Panel flutter analysis of perforated plate repaired by VSCL bonded patch using the multi-patch IGA approach

The crashed structure fixing procedures using the bonded repair patches seems highly frequent in the aeronautical vehicle's maintenance. The resulting composite repaired perforated thin-walled plate is generally a complex geometry with a relatively high computational cost. The present study focuses on the linear panel flutter analysis of the perforated flat panels repaired on one side by an external bonded tow-steered variable stiffness composite patch. A variable stiffness laminate repair design can increase the composite structural performance. It also provides high flexibility toward tailoring the structure's mechanical properties. The potent multi-patch NURBS-based isogeometric analysis formulation is implemented based on the first-order shear deformation theory of plates. In the context of the multi-patch geometry modeling approach, the repaired perforated panel is divided into several separate but connected adjacent geometries.
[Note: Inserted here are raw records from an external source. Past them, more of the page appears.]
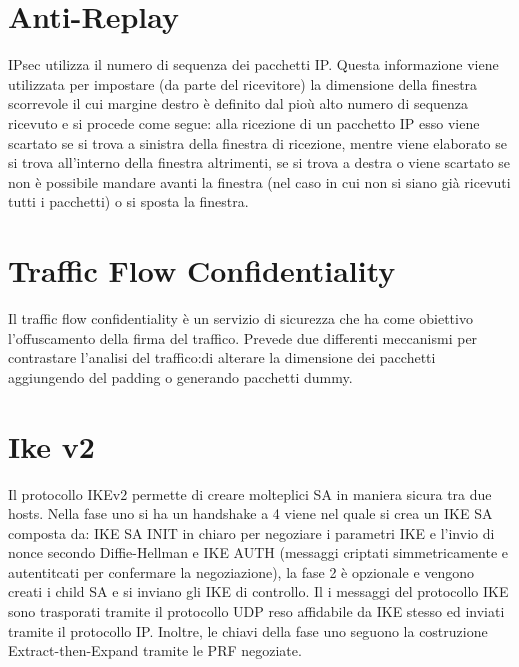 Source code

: \documentclass{article}
\begin{document}
\section{Anti-Replay}
IPsec utilizza il numero di sequenza dei pacchetti IP\@. Questa informazione viene utilizzata per impostare (da parte del ricevitore) la dimensione della finestra scorrevole il cui margine destro è definito dal pioù alto numero di sequenza ricevuto e si procede come segue: alla ricezione di un pacchetto IP esso viene scartato se si trova a sinistra della finestra di ricezione, mentre viene elaborato se si trova all'interno della finestra altrimenti, se si trova a destra o viene scartato se non è possibile mandare avanti la finestra (nel caso in cui non si siano già ricevuti tutti i pacchetti) o si sposta la finestra\@.
\section{Traffic Flow Confidentiality}
Il traffic flow confidentiality è un servizio di sicurezza che ha come obiettivo l'offuscamento della firma del traffico\@. Prevede due differenti meccanismi per contrastare l'analisi del traffico: di alterare la dimensione dei pacchetti aggiungendo del padding o generando pacchetti dummy\@.
\section{Ike v2}
Il protocollo IKEv2 permette di creare molteplici SA in maniera sicura tra due hosts\@. Nella fase uno si ha un handshake a 4 viene nel quale si crea un IKE SA composta da: IKE SA INIT in chiaro per negoziare i parametri IKE e l'invio di nonce secondo Diffie-Hellman e IKE AUTH (messaggi criptati simmetricamente e autentitcati per confermare la negoziazione), la fase 2 è opzionale e vengono creati i child SA e si inviano gli IKE di controllo\@.\newline
Il i messaggi del protocollo IKE sono trasporati tramite il protocollo UDP reso affidabile da IKE stesso ed inviati tramite il protocollo IP\@. \newline
Inoltre, le chiavi della fase uno seguono la costruzione Extract-then-Expand tramite le PRF negoziate.
\end{document}
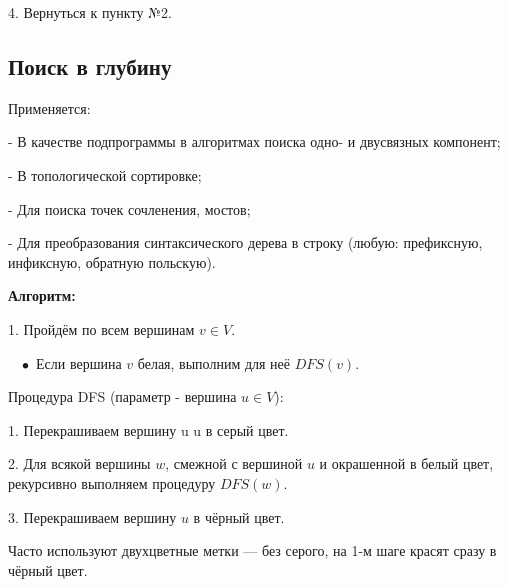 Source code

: \documentclass[utf8,14pt,a4paper,oneside,russian]{book}
\begin{document}
	4. Вернуться к пункту №2.
	
	\subsection{Поиск в глубину}
	
	Применяется:
	
	- В качестве подпрограммы в алгоритмах поиска одно- и двусвязных компонент;
	
	- В топологической сортировке;
	
	- Для поиска точек сочленения, мостов;
	
	- Для преобразования синтаксического дерева в строку (любую: префиксную, инфиксную, обратную польскую).
	
	\textbf{Алгоритм:}
	
	1. Пройдём по всем вершинам $v \in V$.
	
	$\; \; \; \bullet$ Если вершина $v$ белая, выполним для неё $DFS(v)$.
	
	Процедура DFS (параметр - вершина $u\in V$):
	
	1. Перекрашиваем вершину u u в серый цвет.
	
	2. Для всякой вершины $w$, смежной с вершиной $u$ и окрашенной в белый цвет, рекурсивно выполняем процедуру $DFS(w)$.
	
	3. Перекрашиваем вершину $u$ в чёрный цвет.
	
	Часто используют двухцветные метки — без серого, на 1-м шаге красят сразу в чёрный цвет. 
	
\end{document}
Assuming sufficiently thin repair laminates, an aerodynamic loading according to the first-order piston theory is applied. Consequently, the performance and accuracy of the implemented formulation are approved. The panel flutter behavior of various repaired perforated plates is inspected through some parametric studies on geometry, layup, boundary conditions, and flow direction. It is found that the critical flutter pressure parameter is decreased for wider cutouts with the changes dependent on the hole layout. It is found that the optimal position of the VSCL repair and cutout zone depends strongly on the type of base plate boundary conditions.